En ce qui concerne les aspects scientifiques de ce projet, les études sur le comportement thermo-hydro-mécanique (THM) du COx ont conduit l'Andra à modifier de manière notable, par rapport à la phase d'esquisse, la configuration de la zone HAVL et son implantation au sein de la ZIRA. Il est apparu, à l'issue de ces études, que les critères THM ne devaient pas se limiter à des questions de température au voisinage des stocks de déchets. Ils doivent également prendre en compte l'état de contrainte engendré au sein du massif par la dissipation thermique qui peut, en certains endroits, générer des effets de traction susceptibles d'ouvrir, au moins localement, la roche. Des études et recherches sont encore nécessaires pour préciser le comportement THM du stockage, mieux définir l'extension des zones où le critère d'absence de fracturation du COx risque d'être violé et apprécier les conséquences d'une telle violation sur ses propriétés de confinement.

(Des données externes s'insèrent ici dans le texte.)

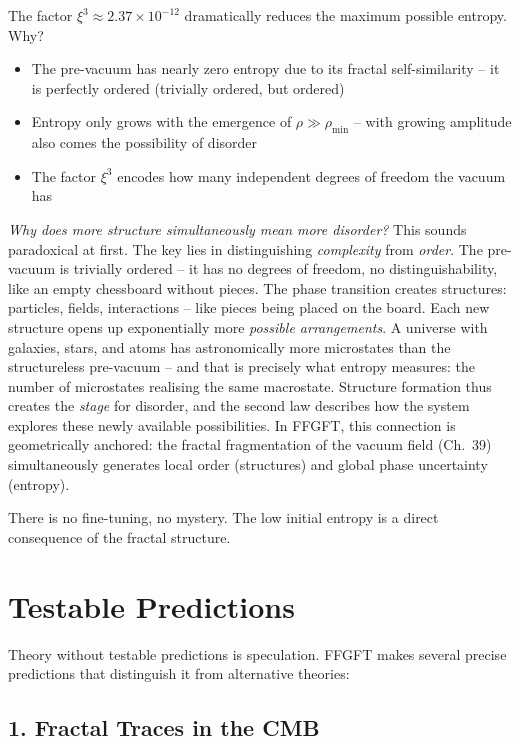 	The factor $\xi^3 \approx 2.37 \times 10^{-12}$ dramatically reduces the maximum possible entropy. Why?
	
	\begin{itemize}[leftmargin=*]
		\item The pre-vacuum has nearly zero entropy due to its fractal self-similarity -- it is perfectly ordered (trivially ordered, but ordered)
		\item Entropy only grows with the emergence of $\rho \gg \rho_{\min}$ -- with growing amplitude also comes the possibility of disorder
		\item The factor $\xi^3$ encodes how many independent degrees of freedom the vacuum has
	\end{itemize}
	
	\textit{Why does more structure simultaneously mean more disorder?} This sounds paradoxical at first. The key lies in distinguishing \textit{complexity} from \textit{order}. The pre-vacuum is trivially ordered -- it has no degrees of freedom, no distinguishability, like an empty chessboard without pieces. The phase transition creates structures: particles, fields, interactions -- like pieces being placed on the board. Each new structure opens up exponentially more \textit{possible arrangements}. A universe with galaxies, stars, and atoms has astronomically more microstates than the structureless pre-vacuum -- and that is precisely what entropy measures: the number of microstates realising the same macrostate. Structure formation thus creates the \textit{stage} for disorder, and the second law describes how the system explores these newly available possibilities. In FFGFT, this connection is geometrically anchored: the fractal fragmentation of the vacuum field (Ch.~39) simultaneously generates local order (structures) and global phase uncertainty (entropy).

	There is no fine-tuning, no mystery. The low initial entropy is a direct consequence of the fractal structure.
	
	\section{Testable Predictions}
	
	Theory without testable predictions is speculation. FFGFT makes several precise predictions that distinguish it from alternative theories:
	
	\subsection{1. Fractal Traces in the CMB}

En conséquence, la Commission recommande à l'Andra de retenir dans la DAC un dessin d'architecture de la zone HAVL suffisamment prudent pour permettre le stockage de tous les déchets HAVL du PIGD dans le respect des règles de sûreté. Si une amélioration ultérieure des connaissances permettait une meilleure utilisation de l'espace souterrain, celle-ci pourrait éventuellement être proposée par la suite.

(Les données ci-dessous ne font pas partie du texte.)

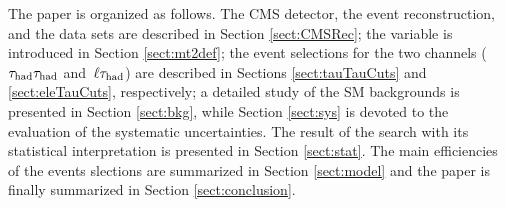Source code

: The paper is organized as follows.  The CMS detector, the event reconstruction, and the data sets are described
in Section \ref{sect:CMSRec}; the \mttwo variable is introduced in Section \ref{sect:mt2def}; 
the event selections for the two channels ($\tau_{\rm had} \tau_{\rm had}$ and $\,\ell\tau_{\rm had}$)
are described in Sections \ref{sect:tauTauCuts} and \ref{sect:eleTauCuts}, respectively;
a detailed study of the SM backgrounds is presented in Section \ref{sect:bkg}, while Section \ref{sect:sys} 
is devoted to the evaluation of the systematic uncertainties.  The result of the search with its statistical interpretation is presented in 
Section \ref{sect:stat}. The main efficiencies of the events slections are summarized in Section \ref{sect:model} and the paper is finally summarized in Section \ref{sect:conclusion}.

Un second point concerne les bitumes. Vous vous souvenez sans doute que, dans son rapport numéro 7, la Commission avait demandé à l'Andra et au CEA d'étudier très précisément le comportement des bitumes dans des conditions de température particulières, par exemple celles pouvant résulter d'un échauffement provoqué par un incendie. L'Andra et le CEA s'étaient engagés à déposer pour la fin de l'année 2014 les rapports conclusifs de ces études, ce qui a été fait en temps et en heure. La Commission a donc pu en examiner les résultats qui montrent, dans les conditions thermiques d'un incendie important, la tenue des colis de bitumes et l'inertie chimique des enrobés bitumineux. Ces nouvelles données dissipent les craintes liées aux incendies d'origine externe aux colis dans les installations de Cigéo. Néanmoins, la Commission estime que l'Andra devra poursuivre les études relatives à la stabilité chimique des enrobés bitumineux sur la durée d'exploitation du stockage, c'est-à-dire à peu près cent ans.